Detroit Retirees Put on Notice in Bankruptcy Ruling - (www.bloomberg.com) Detroit, once the symbol of U.S. manufacturing muscle, was given the authority to try to pare billions in debt and slash employee pensions in a federal court ruling that may have implications for distressed cities across the U.S. U.S. Bankruptcy Judge Steven Rhodes, in a decision announced today in Detroit, ruled that the city had properly sought bankruptcy protection on July 18, the largest ever for a municipality, rejecting arguments by unions that pension cuts are barred by Michigan’s constitution. The decision means Detroit can now write a plan to restructure its $18 billion of debt and trim pension benefits under the protections of Chapter 9 of the U.S. Bankruptcy Code. That code limits what creditors of municipalities, including bondholders and labor groups, can do to impede restructuring efforts. “This once proud and prosperous city cannot pay its debts,” Rhodes said, in finding that the city was insolvent. Detroit “has the opportunity for a fresh start.”

Argentines Hit With 35% Foreign Credit Card Tax for Holidays - (www.bloomberg.com) Argentine President Cristina Fernandez de Kirchner increased a tax on credit card purchases abroad ahead of the southern hemisphere summer vacation period to stem a hemorrhaging of reserves to a seven-year low. The government raised a levy on card purchases in foreign currency to 35 percent from 20 percent, according to a resolution published in today’s Official Gazette. Central bank reserves have plunged 29 percent this year to $30.9 billion as the government uses them to pay international debt and import energy, while Argentines have increased spending on foreign vacations and online shopping. The tax increase raises today’s implicit exchange rate on air tickets and purchases abroad to 8.3 pesos to the dollar from 7.4. In the official market, the peso fell 0.19% to 6.17 pesos per dollar, while the dollar on the illegal street market traded around 9.15 pesos, according to ambito.com.

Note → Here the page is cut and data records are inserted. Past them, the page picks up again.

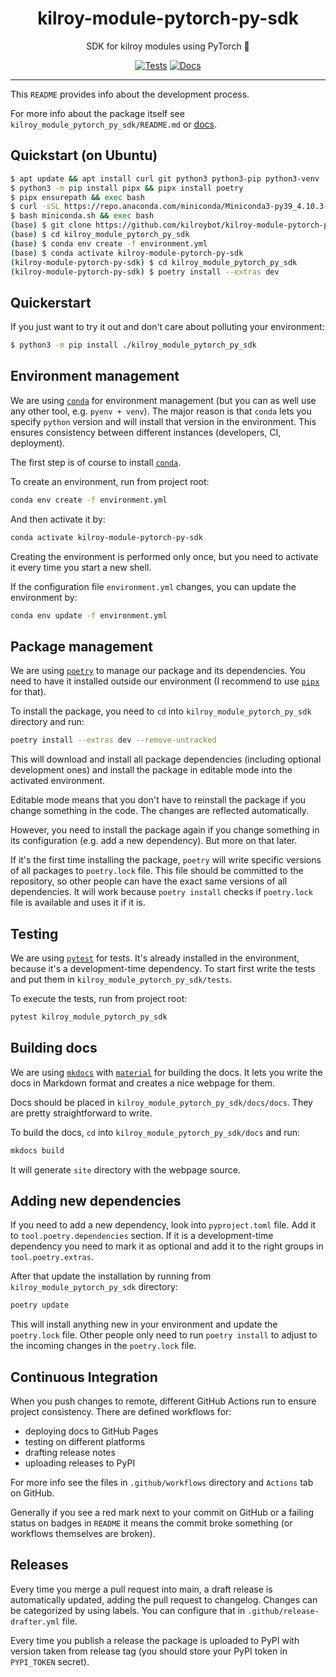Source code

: <h1 align="center">kilroy-module-pytorch-py-sdk</h1>

<div align="center">

SDK for kilroy modules using PyTorch 🧰

[![Tests](https://github.com/kilroybot/kilroy-module-pytorch-py-sdk/actions/workflows/test-multiplatform.yml/badge.svg)](https://github.com/kilroybot/kilroy-module-pytorch-py-sdk/actions/workflows/test-multiplatform.yml)
[![Docs](https://github.com/kilroybot/kilroy-module-pytorch-py-sdk/actions/workflows/docs.yml/badge.svg)](https://github.com/kilroybot/kilroy-module-pytorch-py-sdk/actions/workflows/docs.yml)

</div>

---

This `README` provides info about the development process.

For more info about the package itself
see `kilroy_module_pytorch_py_sdk/README.md`
or [docs](https://kilroybot.github.io/kilroy-module-pytorch-py-sdk).

## Quickstart (on Ubuntu)

```sh
$ apt update && apt install curl git python3 python3-pip python3-venv
$ python3 -m pip install pipx && pipx install poetry
$ pipx ensurepath && exec bash
$ curl -sSL https://repo.anaconda.com/miniconda/Miniconda3-py39_4.10.3-Linux-x86_64.sh -o miniconda.sh
$ bash miniconda.sh && exec bash
(base) $ git clone https://github.com/kilroybot/kilroy-module-pytorch-py-sdk
(base) $ cd kilroy_module_pytorch_py_sdk
(base) $ conda env create -f environment.yml
(base) $ conda activate kilroy-module-pytorch-py-sdk
(kilroy-module-pytorch-py-sdk) $ cd kilroy_module_pytorch_py_sdk
(kilroy-module-pytorch-py-sdk) $ poetry install --extras dev
```

## Quickerstart

If you just want to try it out and don't care about polluting your environment:

```sh
$ python3 -m pip install ./kilroy_module_pytorch_py_sdk
```

## Environment management

We are using [`conda`](https://conda.io) for environment management
(but you can as well use any other tool, e.g. `pyenv + venv`). The major reason
is that `conda` lets you specify `python` version and will install that version
in the environment. This ensures consistency between different instances
(developers, CI, deployment).

The first step is of course to install [`conda`](https://conda.io).

To create an environment, run from project root:

```sh
conda env create -f environment.yml
```

And then activate it by:

```sh
conda activate kilroy-module-pytorch-py-sdk
```

Creating the environment is performed only once, but you need to activate it
every time you start a new shell.

If the configuration file `environment.yml` changes, you can update the
environment by:

```sh
conda env update -f environment.yml
```

## Package management

We are using [`poetry`](https://python-poetry.org) to manage our package and
its dependencies. You need to have it installed outside our environment
(I recommend to use [`pipx`](https://pipxproject.github.io/pipx) for that).

To install the package, you need to `cd`
into `kilroy_module_pytorch_py_sdk` directory and run:

```sh
poetry install --extras dev --remove-untracked
```

This will download and install all package dependencies (including optional
development ones) and install the package in editable mode into the activated
environment.

Editable mode means that you don't have to reinstall the package if you change
something in the code. The changes are reflected automatically.

However, you need to install the package again if you change something in its
configuration (e.g. add a new dependency). But more on that later.

If it's the first time installing the package, `poetry` will write specific
versions of all packages to `poetry.lock` file. This file should be committed
to the repository, so other people can have the exact same versions of all
dependencies. It will work because `poetry install` checks if `poetry.lock`
file is available and uses it if it is.

## Testing

We are using [`pytest`](https://pytest.org) for tests. It's already installed
in the environment, because it's a development-time dependency. To start first
write the tests and put them in `kilroy_module_pytorch_py_sdk/tests`.

To execute the tests, run from project root:

```sh
pytest kilroy_module_pytorch_py_sdk
```

## Building docs

We are using [`mkdocs`](https://www.mkdocs.org)
with [`material`](https://squidfunk.github.io/mkdocs-material)
for building the docs. It lets you write the docs in Markdown format and
creates a nice webpage for them.

Docs should be placed in `kilroy_module_pytorch_py_sdk/docs/docs`. They
are pretty straightforward to write.

To build the docs,
`cd` into `kilroy_module_pytorch_py_sdk/docs` and run:

```sh
mkdocs build
```

It will generate `site` directory with the webpage source.

## Adding new dependencies

If you need to add a new dependency, look into `pyproject.toml` file. Add it
to `tool.poetry.dependencies` section. If it is a development-time dependency
you need to mark it as optional and add it to the right groups
in `tool.poetry.extras`.

After that update the installation by running
from `kilroy_module_pytorch_py_sdk` directory:

```sh
poetry update
```

This will install anything new in your environment and update the `poetry.lock`
file. Other people only need to run `poetry install` to adjust to the incoming
changes in the `poetry.lock` file.

## Continuous Integration

When you push changes to remote, different GitHub Actions run to ensure project
consistency. There are defined workflows for:

- deploying docs to GitHub Pages
- testing on different platforms
- drafting release notes
- uploading releases to PyPI

For more info see the files in `.github/workflows` directory and `Actions` tab
on GitHub.

Generally if you see a red mark next to your commit on GitHub or a failing
status on badges in `README`
it means the commit broke something (or workflows themselves are broken).

## Releases

Every time you merge a pull request into main, a draft release is automatically
updated, adding the pull request to changelog. Changes can be categorized by
using labels. You can configure that in `.github/release-drafter.yml` file.

Every time you publish a release the package is uploaded to PyPI
with version taken from release tag
(you should store your PyPI token in `PYPI_TOKEN` secret).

Brazil Economy Shrinks More Than Forecast on Investment Fall - (www.bloomberg.com) Brazil’s economy shrank in the third quarter more than analysts forecast as above-target inflation, deteriorating fiscal accounts and rising interest rates sapped confidence and crimped investment. Swap rates fell. Brazil’s gross domestic product fell 0.5 percent in the July to September period from the previous three months, the biggest drop since the first quarter of 2009, the national statistics agency said today in Rio de Janeiro. The drop was larger than forecast from 38 economists surveyed by Bloomberg, whose median estimate was for a 0.3 percent drop, and follows a revised 1.8 percent gain in the second quarter. On an annualized basis, the third quarter decline was 1.9 percent. Earlier this year, President Dilma Rousseff’s administration attempted to revive growth by extending tax cuts to stoke demand for durable goods, boosted subsidized credit to businesses and auctioned concessions for her $240 billion infrastructure program to draw private capital. Her stimulus fueled inflation and widened the budget deficit

Illinois lawmakers approve major pension overhaul - (www.chicagotribune.com) The Illinois General Assembly today narrowly approved a major overhaul of the state government worker pension system following hours of debate on the controversial plan strongly opposed by employee unions. The House voted 62-53 to approve a measure that aims to wipe out a worst-in-the-nation $100 billion pension debt by reducing and skipping cost-of-living increases, requiring workers to retire later and creating a 401(k) option for a limited number of employees. The measure needed a minimum of 60 votes to pass the House. (See how House members voted HERE.) Moments earlier, the Senate voted for the measure 30-24. The bill needed at least 30 votes. (See how the Senate voted HERE.) The measure now goes to Democratic Gov. Pat Quinn, who has said he'll sign it. The vote is a major victory for Quinn as he heads into a re-election bid next year. “Today, we have won. The people of Illinois have won. This landmark legislation is a bipartisan solution that squarely addresses the most difficult fiscal issue Illinois has ever confronted," Quinn said in a statement. “This bill will ensure retirement security for those who have faithfully contributed to the pension systems, end the squeeze on critical education and healthcare services, and support economic growth."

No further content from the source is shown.